Location: Northwest Watershed Research CenterTitle: Reynolds Creek Experimental Watershed and Critical Zone Observatory
|LOHSE, KATHLEEN - Idaho State University|
|HOLBROOK, W - Virginia Tech|
Submitted to: Vadose Zone Journal
Publication Type: Peer Reviewed Journal
Publication Acceptance Date: 10/4/2018
Publication Date: 12/13/2018
Citation: Seyfried, M., Lohse, K., Marks, D., Flerchinger, G., Pierson, F., Holbrook, W.S. 2018. Reynolds Creek Experimental Watershed and Critical Zone Observatory. Vadose Zone Journal. 17:180129.
Interpretive Summary: The Reynolds Creek Experimental Watershed is an intensively monitored "outdoor laboratory" in existence since 1960. It is located in the Owyhee Mountains in southwestern Idaho. The data collected have been processed and made available to the public. The watershed has been the cite of intensive research in to hydrological and ecological processes typical of the interior northwestern part of the USA. Research has focused on: snow hydrology, water and energy balance, rangeland management/fire and climate change. More recently, with the addition of the Critical Zone Observatory, focus has expanded to carbon cycling and plant production, and groundwater processes. The research has resulted in models used to manage water resources in major watersheds in California, and for rehabilitation of rangelands following fire. Climate change analysis has shown the links between measured temperature increase, snow distribution, and stream flow timing. Current work is focused on developing detailed spatial models of water and chemical moment in mountainous regions and in quantifying carbon sequestration and plant growth across the landscape.

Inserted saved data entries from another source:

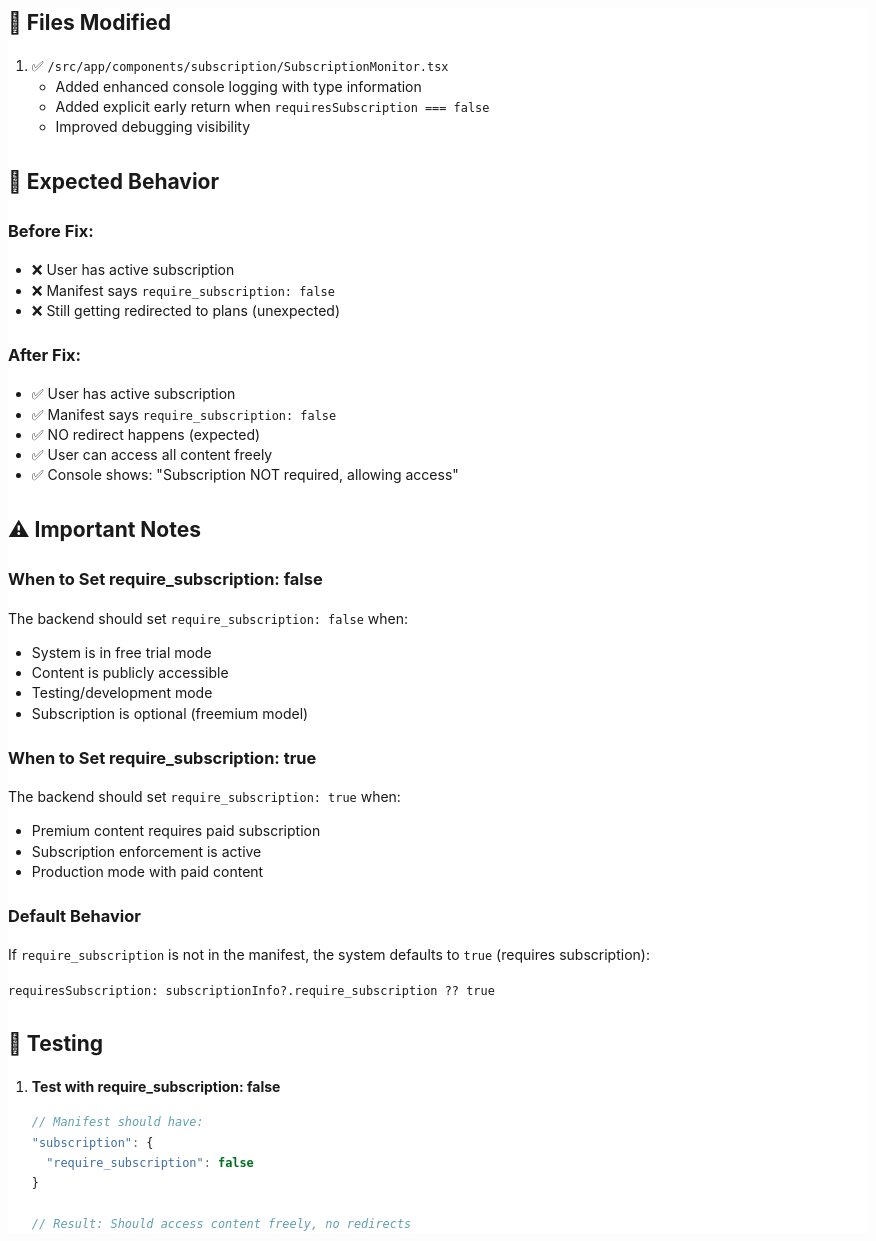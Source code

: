 ## 📁 Files Modified

1. ✅ `/src/app/components/subscription/SubscriptionMonitor.tsx`
   - Added enhanced console logging with type information
   - Added explicit early return when `requiresSubscription === false`
   - Improved debugging visibility

## 🎯 Expected Behavior

### Before Fix:
- ❌ User has active subscription
- ❌ Manifest says `require_subscription: false`
- ❌ Still getting redirected to plans (unexpected)

### After Fix:
- ✅ User has active subscription
- ✅ Manifest says `require_subscription: false`
- ✅ NO redirect happens (expected)
- ✅ User can access all content freely
- ✅ Console shows: "Subscription NOT required, allowing access"

## ⚠️ Important Notes

### When to Set require_subscription: false
The backend should set `require_subscription: false` when:
- System is in free trial mode
- Content is publicly accessible
- Testing/development mode
- Subscription is optional (freemium model)

### When to Set require_subscription: true
The backend should set `require_subscription: true` when:
- Premium content requires paid subscription
- Subscription enforcement is active
- Production mode with paid content

### Default Behavior
If `require_subscription` is not in the manifest, the system defaults to `true` (requires subscription):
```tsx
requiresSubscription: subscriptionInfo?.require_subscription ?? true
```

## 🧪 Testing

1. **Test with require_subscription: false**
   ```javascript
   // Manifest should have:
   "subscription": {
     "require_subscription": false
   }
   
   // Result: Should access content freely, no redirects
   ```
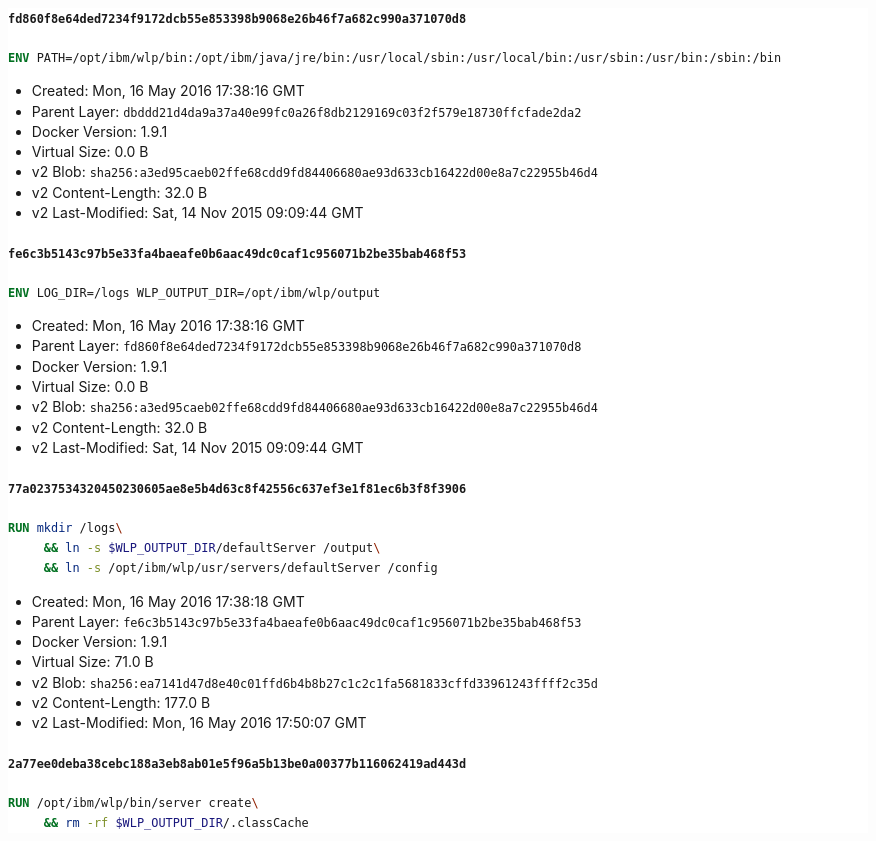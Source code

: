 #### `fd860f8e64ded7234f9172dcb55e853398b9068e26b46f7a682c990a371070d8`

```dockerfile
ENV PATH=/opt/ibm/wlp/bin:/opt/ibm/java/jre/bin:/usr/local/sbin:/usr/local/bin:/usr/sbin:/usr/bin:/sbin:/bin
```

-	Created: Mon, 16 May 2016 17:38:16 GMT
-	Parent Layer: `dbddd21d4da9a37a40e99fc0a26f8db2129169c03f2f579e18730ffcfade2da2`
-	Docker Version: 1.9.1
-	Virtual Size: 0.0 B
-	v2 Blob: `sha256:a3ed95caeb02ffe68cdd9fd84406680ae93d633cb16422d00e8a7c22955b46d4`
-	v2 Content-Length: 32.0 B
-	v2 Last-Modified: Sat, 14 Nov 2015 09:09:44 GMT

#### `fe6c3b5143c97b5e33fa4baeafe0b6aac49dc0caf1c956071b2be35bab468f53`

```dockerfile
ENV LOG_DIR=/logs WLP_OUTPUT_DIR=/opt/ibm/wlp/output
```

-	Created: Mon, 16 May 2016 17:38:16 GMT
-	Parent Layer: `fd860f8e64ded7234f9172dcb55e853398b9068e26b46f7a682c990a371070d8`
-	Docker Version: 1.9.1
-	Virtual Size: 0.0 B
-	v2 Blob: `sha256:a3ed95caeb02ffe68cdd9fd84406680ae93d633cb16422d00e8a7c22955b46d4`
-	v2 Content-Length: 32.0 B
-	v2 Last-Modified: Sat, 14 Nov 2015 09:09:44 GMT

#### `77a0237534320450230605ae8e5b4d63c8f42556c637ef3e1f81ec6b3f8f3906`

```dockerfile
RUN mkdir /logs\
     && ln -s $WLP_OUTPUT_DIR/defaultServer /output\
     && ln -s /opt/ibm/wlp/usr/servers/defaultServer /config
```

-	Created: Mon, 16 May 2016 17:38:18 GMT
-	Parent Layer: `fe6c3b5143c97b5e33fa4baeafe0b6aac49dc0caf1c956071b2be35bab468f53`
-	Docker Version: 1.9.1
-	Virtual Size: 71.0 B
-	v2 Blob: `sha256:ea7141d47d8e40c01ffd6b4b8b27c1c2c1fa5681833cffd33961243ffff2c35d`
-	v2 Content-Length: 177.0 B
-	v2 Last-Modified: Mon, 16 May 2016 17:50:07 GMT

#### `2a77ee0deba38cebc188a3eb8ab01e5f96a5b13be0a00377b116062419ad443d`

```dockerfile
RUN /opt/ibm/wlp/bin/server create\
     && rm -rf $WLP_OUTPUT_DIR/.classCache
```
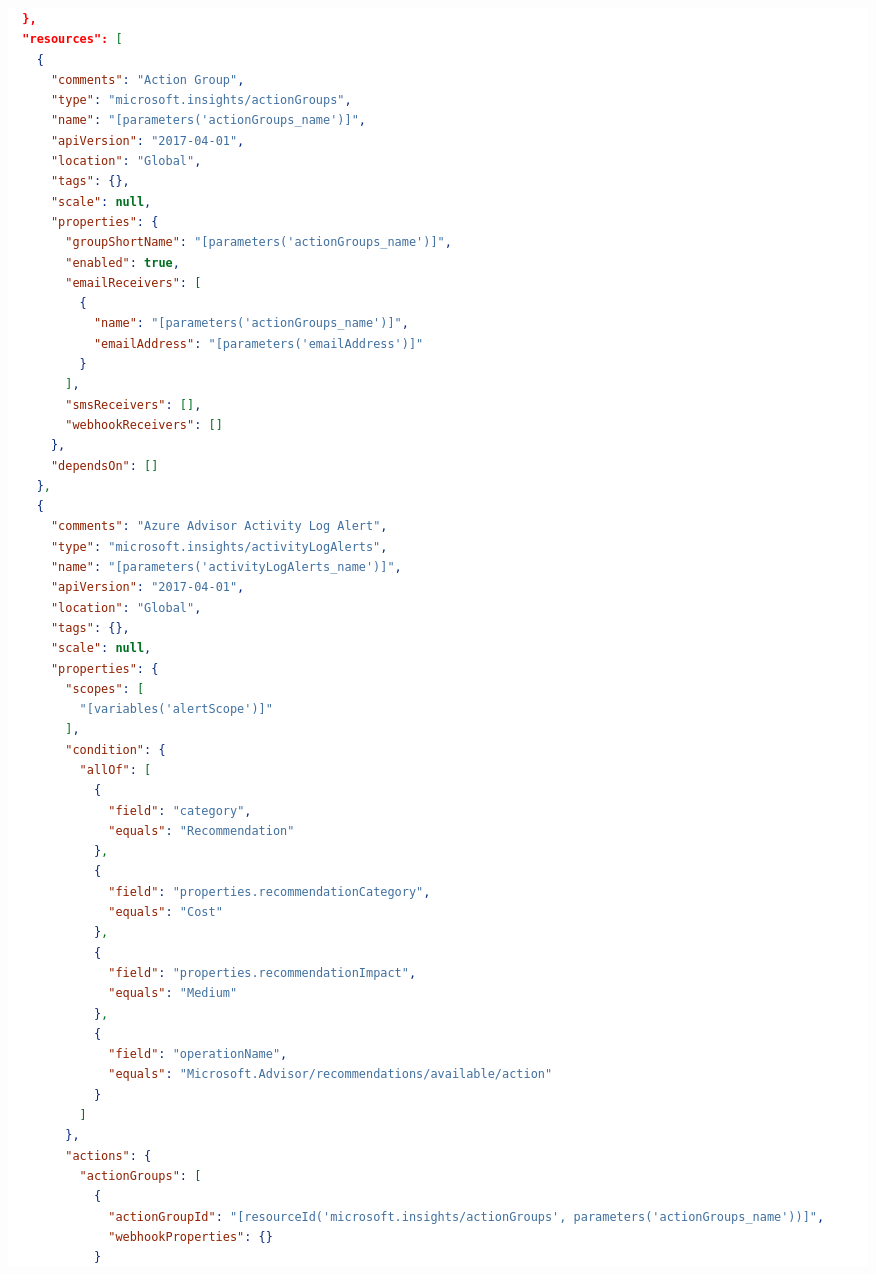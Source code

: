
 ```json
  },
  "resources": [
    {
      "comments": "Action Group",
      "type": "microsoft.insights/actionGroups",
      "name": "[parameters('actionGroups_name')]",
      "apiVersion": "2017-04-01",
      "location": "Global",
      "tags": {},
      "scale": null,
      "properties": {
        "groupShortName": "[parameters('actionGroups_name')]",
        "enabled": true,
        "emailReceivers": [
          {
            "name": "[parameters('actionGroups_name')]",
            "emailAddress": "[parameters('emailAddress')]"
          }
        ],
        "smsReceivers": [],
        "webhookReceivers": []
      },
      "dependsOn": []
    },
    {
      "comments": "Azure Advisor Activity Log Alert",
      "type": "microsoft.insights/activityLogAlerts",
      "name": "[parameters('activityLogAlerts_name')]",
      "apiVersion": "2017-04-01",
      "location": "Global",
      "tags": {},
      "scale": null,
      "properties": {
        "scopes": [
          "[variables('alertScope')]"
        ],
        "condition": {
          "allOf": [
            {
              "field": "category",
              "equals": "Recommendation"
            },
            {
              "field": "properties.recommendationCategory",
              "equals": "Cost"
            },
            {
              "field": "properties.recommendationImpact",
              "equals": "Medium"
            },
            {
              "field": "operationName",
              "equals": "Microsoft.Advisor/recommendations/available/action"
            }
          ]
        },
        "actions": {
          "actionGroups": [
            {
              "actionGroupId": "[resourceId('microsoft.insights/actionGroups', parameters('actionGroups_name'))]",
              "webhookProperties": {}
            }
```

Technical Abstract: The Reynolds Creek Experimental Watershed was established in 1960 as an “outdoor hydrological laboratory” to investigate hydrologic processes of interest in the interior northwestern part of the US. Initial emphasis was on installing and testing instrumentation and data collection and dissemination. The initial instrumentation network sampled the climatic gradient within the 240 km2 watershed and focused on specific subwatersheds for intensive instrumentation. This network has expanded and supported ad hoc research as well as providing a stable platform for the development of long term programs supporting research and model development in snow hydrology, climate change, water and energy balance, land management, carbon cycling and critical zone hydrology. More recently, the challenge taken up at the RCEW is to integrate different processes over space for applications to larger areas outside the watershed. The presence of steep local environmental gradients associated with topography in addition to more gradual, elevational gradients, requires high resolution modeling. The snow hydrology program has demonstrated the potential for high resolution, process-based modeling over large landscapes. The direct linkage of biogeochemical processes with hydrological processes ultimately requires a multidisciplinary approach that has been has been adopted at the RCEW since inclusion in the Critical Zone Observatory program. We think that coupling of these processes will lead to a better understating and management of natural resources on the landscape.